> _The task_: Read through the records below and copy each line that uses the word "starter".
+++
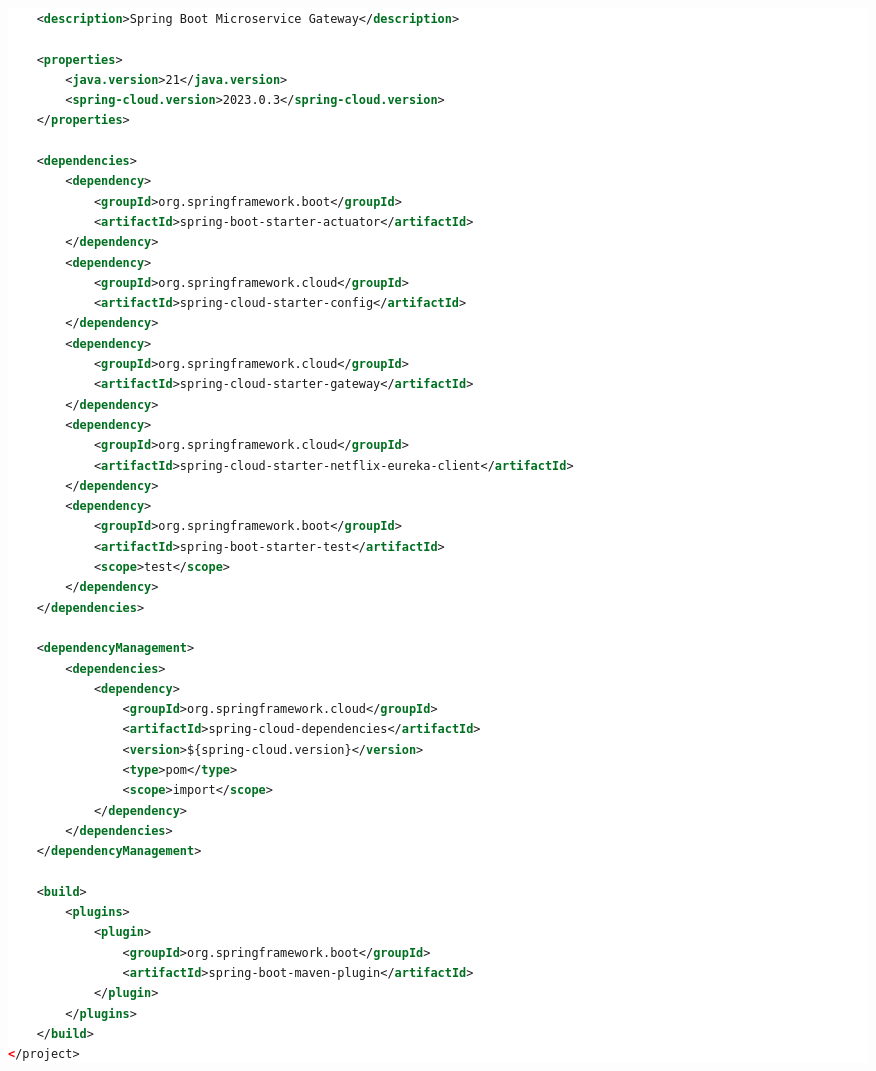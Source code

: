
 ```xml
    <description>Spring Boot Microservice Gateway</description>

    <properties>
        <java.version>21</java.version>
        <spring-cloud.version>2023.0.3</spring-cloud.version>
    </properties>

    <dependencies>
        <dependency>
            <groupId>org.springframework.boot</groupId>
            <artifactId>spring-boot-starter-actuator</artifactId>
        </dependency>
        <dependency>
            <groupId>org.springframework.cloud</groupId>
            <artifactId>spring-cloud-starter-config</artifactId>
        </dependency>
        <dependency>
            <groupId>org.springframework.cloud</groupId>
            <artifactId>spring-cloud-starter-gateway</artifactId>
        </dependency>
        <dependency>
            <groupId>org.springframework.cloud</groupId>
            <artifactId>spring-cloud-starter-netflix-eureka-client</artifactId>
        </dependency>
        <dependency>
            <groupId>org.springframework.boot</groupId>
            <artifactId>spring-boot-starter-test</artifactId>
            <scope>test</scope>
        </dependency>
    </dependencies>

    <dependencyManagement>
        <dependencies>
            <dependency>
                <groupId>org.springframework.cloud</groupId>
                <artifactId>spring-cloud-dependencies</artifactId>
                <version>${spring-cloud.version}</version>
                <type>pom</type>
                <scope>import</scope>
            </dependency>
        </dependencies>
    </dependencyManagement>

    <build>
        <plugins>
            <plugin>
                <groupId>org.springframework.boot</groupId>
                <artifactId>spring-boot-maven-plugin</artifactId>
            </plugin>
        </plugins>
    </build>
</project>
```
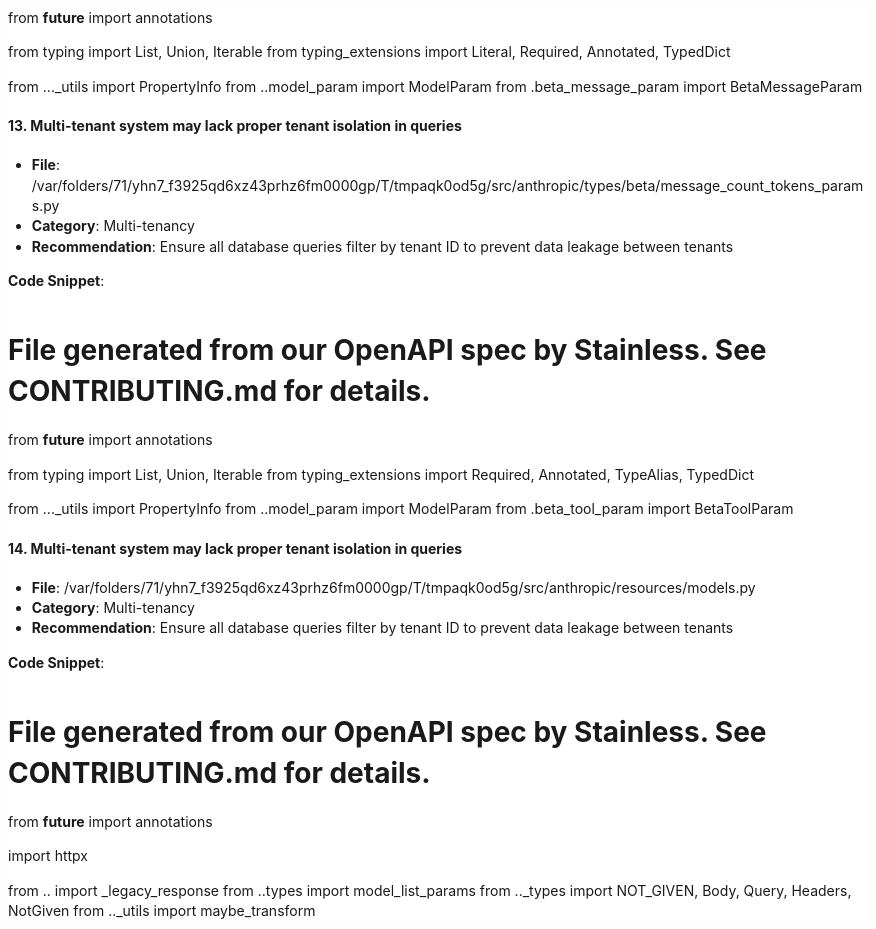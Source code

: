 from __future__ import annotations

from typing import List, Union, Iterable
from typing_extensions import Literal, Required, Annotated, TypedDict

from ..._utils import PropertyInfo
from ..model_param import ModelParam
from .beta_message_param import BetaMessageParam



#### 13. Multi-tenant system may lack proper tenant isolation in queries

- **File**: /var/folders/71/yhn7_f3925qd6xz43prhz6fm0000gp/T/tmpaqk0od5g/src/anthropic/types/beta/message_count_tokens_params.py
- **Category**: Multi-tenancy
- **Recommendation**: Ensure all database queries filter by tenant ID to prevent data leakage between tenants

**Code Snippet**:

# File generated from our OpenAPI spec by Stainless. See CONTRIBUTING.md for details.

from __future__ import annotations

from typing import List, Union, Iterable
from typing_extensions import Required, Annotated, TypeAlias, TypedDict

from ..._utils import PropertyInfo
from ..model_param import ModelParam
from .beta_tool_param import BetaToolParam



#### 14. Multi-tenant system may lack proper tenant isolation in queries

- **File**: /var/folders/71/yhn7_f3925qd6xz43prhz6fm0000gp/T/tmpaqk0od5g/src/anthropic/resources/models.py
- **Category**: Multi-tenancy
- **Recommendation**: Ensure all database queries filter by tenant ID to prevent data leakage between tenants

**Code Snippet**:

# File generated from our OpenAPI spec by Stainless. See CONTRIBUTING.md for details.

from __future__ import annotations

import httpx

from .. import _legacy_response
from ..types import model_list_params
from .._types import NOT_GIVEN, Body, Query, Headers, NotGiven
from .._utils import maybe_transform
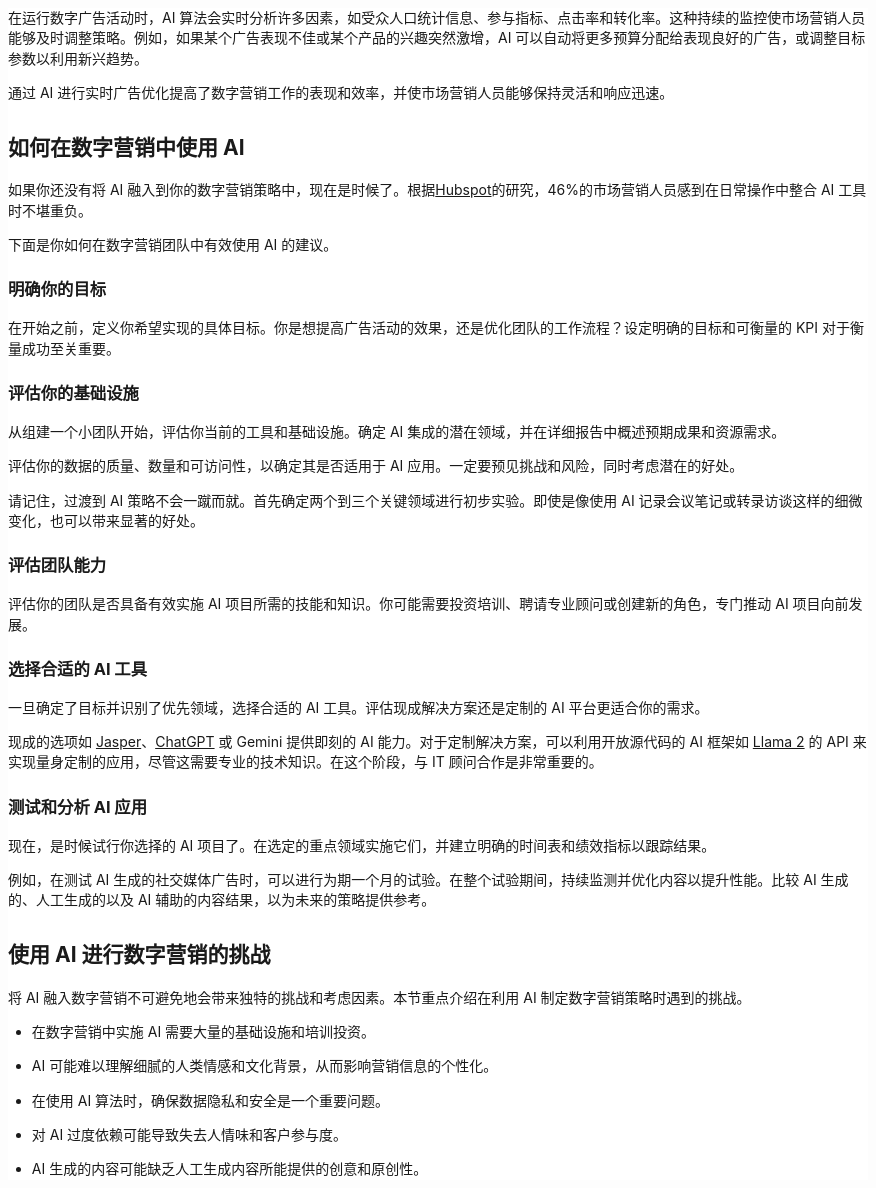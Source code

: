 在运行数字广告活动时，AI 算法会实时分析许多因素，如受众人口统计信息、参与指标、点击率和转化率。这种持续的监控使市场营销人员能够及时调整策略。例如，如果某个广告表现不佳或某个产品的兴趣突然激增，AI 可以自动将更多预算分配给表现良好的广告，或调整目标参数以利用新兴趋势。

通过 AI 进行实时广告优化提高了数字营销工作的表现和效率，并使市场营销人员能够保持灵活和响应迅速。

## 如何在数字营销中使用 AI

如果你还没有将 AI 融入到你的数字营销策略中，现在是时候了。根据[Hubspot](https://blog.hubspot.com/marketing/state-of-ai-report?hubs_content=blog.hubspot.com%2Fmarketing%2Fai-marketing&hubs_content-cta=46%25%20of%20marketers%20feel%20overwhelmed)的研究，46%的市场营销人员感到在日常操作中整合 AI 工具时不堪重负。

下面是你如何在数字营销团队中有效使用 AI 的建议。

### 明确你的目标

在开始之前，定义你希望实现的具体目标。你是想提高广告活动的效果，还是优化团队的工作流程？设定明确的目标和可衡量的 KPI 对于衡量成功至关重要。

### 评估你的基础设施

从组建一个小团队开始，评估你当前的工具和基础设施。确定 AI 集成的潜在领域，并在详细报告中概述预期成果和资源需求。

评估你的数据的质量、数量和可访问性，以确定其是否适用于 AI 应用。一定要预见挑战和风险，同时考虑潜在的好处。

请记住，过渡到 AI 策略不会一蹴而就。首先确定两个到三个关键领域进行初步实验。即使是像使用 AI 记录会议笔记或转录访谈这样的细微变化，也可以带来显著的好处。

### 评估团队能力

评估你的团队是否具备有效实施 AI 项目所需的技能和知识。你可能需要投资培训、聘请专业顾问或创建新的角色，专门推动 AI 项目向前发展。

### 选择合适的 AI 工具

一旦确定了目标并识别了优先领域，选择合适的 AI 工具。评估现成解决方案还是定制的 AI 平台更适合你的需求。

现成的选项如 [Jasper](https://www.jasper.ai/)、[ChatGPT](https://chatgpt.com/) 或 Gemini 提供即刻的 AI 能力。对于定制解决方案，可以利用开放源代码的 AI 框架如 [Llama 2](https://llama.meta.com/llama2/) 的 API 来实现量身定制的应用，尽管这需要专业的技术知识。在这个阶段，与 IT 顾问合作是非常重要的。

### 测试和分析 AI 应用

现在，是时候试行你选择的 AI 项目了。在选定的重点领域实施它们，并建立明确的时间表和绩效指标以跟踪结果。

例如，在测试 AI 生成的社交媒体广告时，可以进行为期一个月的试验。在整个试验期间，持续监测并优化内容以提升性能。比较 AI 生成的、人工生成的以及 AI 辅助的内容结果，以为未来的策略提供参考。

## 使用 AI 进行数字营销的挑战

将 AI 融入数字营销不可避免地会带来独特的挑战和考虑因素。本节重点介绍在利用 AI 制定数字营销策略时遇到的挑战。

+   在数字营销中实施 AI 需要大量的基础设施和培训投资。

+   AI 可能难以理解细腻的人类情感和文化背景，从而影响营销信息的个性化。

+   在使用 AI 算法时，确保数据隐私和安全是一个重要问题。

+   对 AI 过度依赖可能导致失去人情味和客户参与度。

+   AI 生成的内容可能缺乏人工生成内容所能提供的创意和原创性。
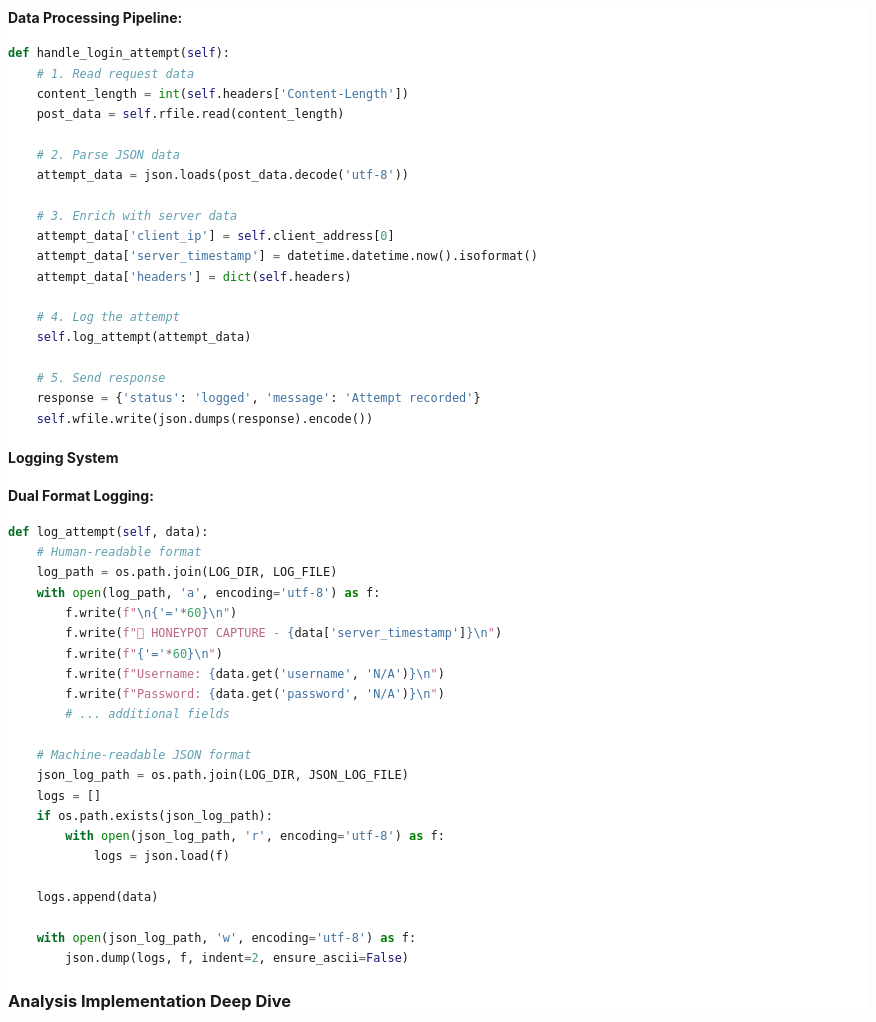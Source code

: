 **Data Processing Pipeline:**
```python
def handle_login_attempt(self):
    # 1. Read request data
    content_length = int(self.headers['Content-Length'])
    post_data = self.rfile.read(content_length)
    
    # 2. Parse JSON data
    attempt_data = json.loads(post_data.decode('utf-8'))
    
    # 3. Enrich with server data
    attempt_data['client_ip'] = self.client_address[0]
    attempt_data['server_timestamp'] = datetime.datetime.now().isoformat()
    attempt_data['headers'] = dict(self.headers)
    
    # 4. Log the attempt
    self.log_attempt(attempt_data)
    
    # 5. Send response
    response = {'status': 'logged', 'message': 'Attempt recorded'}
    self.wfile.write(json.dumps(response).encode())
```

#### Logging System

**Dual Format Logging:**
```python
def log_attempt(self, data):
    # Human-readable format
    log_path = os.path.join(LOG_DIR, LOG_FILE)
    with open(log_path, 'a', encoding='utf-8') as f:
        f.write(f"\n{'='*60}\n")
        f.write(f"🍯 HONEYPOT CAPTURE - {data['server_timestamp']}\n")
        f.write(f"{'='*60}\n")
        f.write(f"Username: {data.get('username', 'N/A')}\n")
        f.write(f"Password: {data.get('password', 'N/A')}\n")
        # ... additional fields
    
    # Machine-readable JSON format
    json_log_path = os.path.join(LOG_DIR, JSON_LOG_FILE)
    logs = []
    if os.path.exists(json_log_path):
        with open(json_log_path, 'r', encoding='utf-8') as f:
            logs = json.load(f)
    
    logs.append(data)
    
    with open(json_log_path, 'w', encoding='utf-8') as f:
        json.dump(logs, f, indent=2, ensure_ascii=False)
```

### Analysis Implementation Deep Dive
+++
> _Finished task_:
            <artifactId>spring-boot-starter-actuator</artifactId>
            <artifactId>spring-cloud-starter-config</artifactId>
            <artifactId>spring-cloud-starter-gateway</artifactId>
            <artifactId>spring-cloud-starter-netflix-eureka-client</artifactId>
            <artifactId>spring-boot-starter-test</artifactId>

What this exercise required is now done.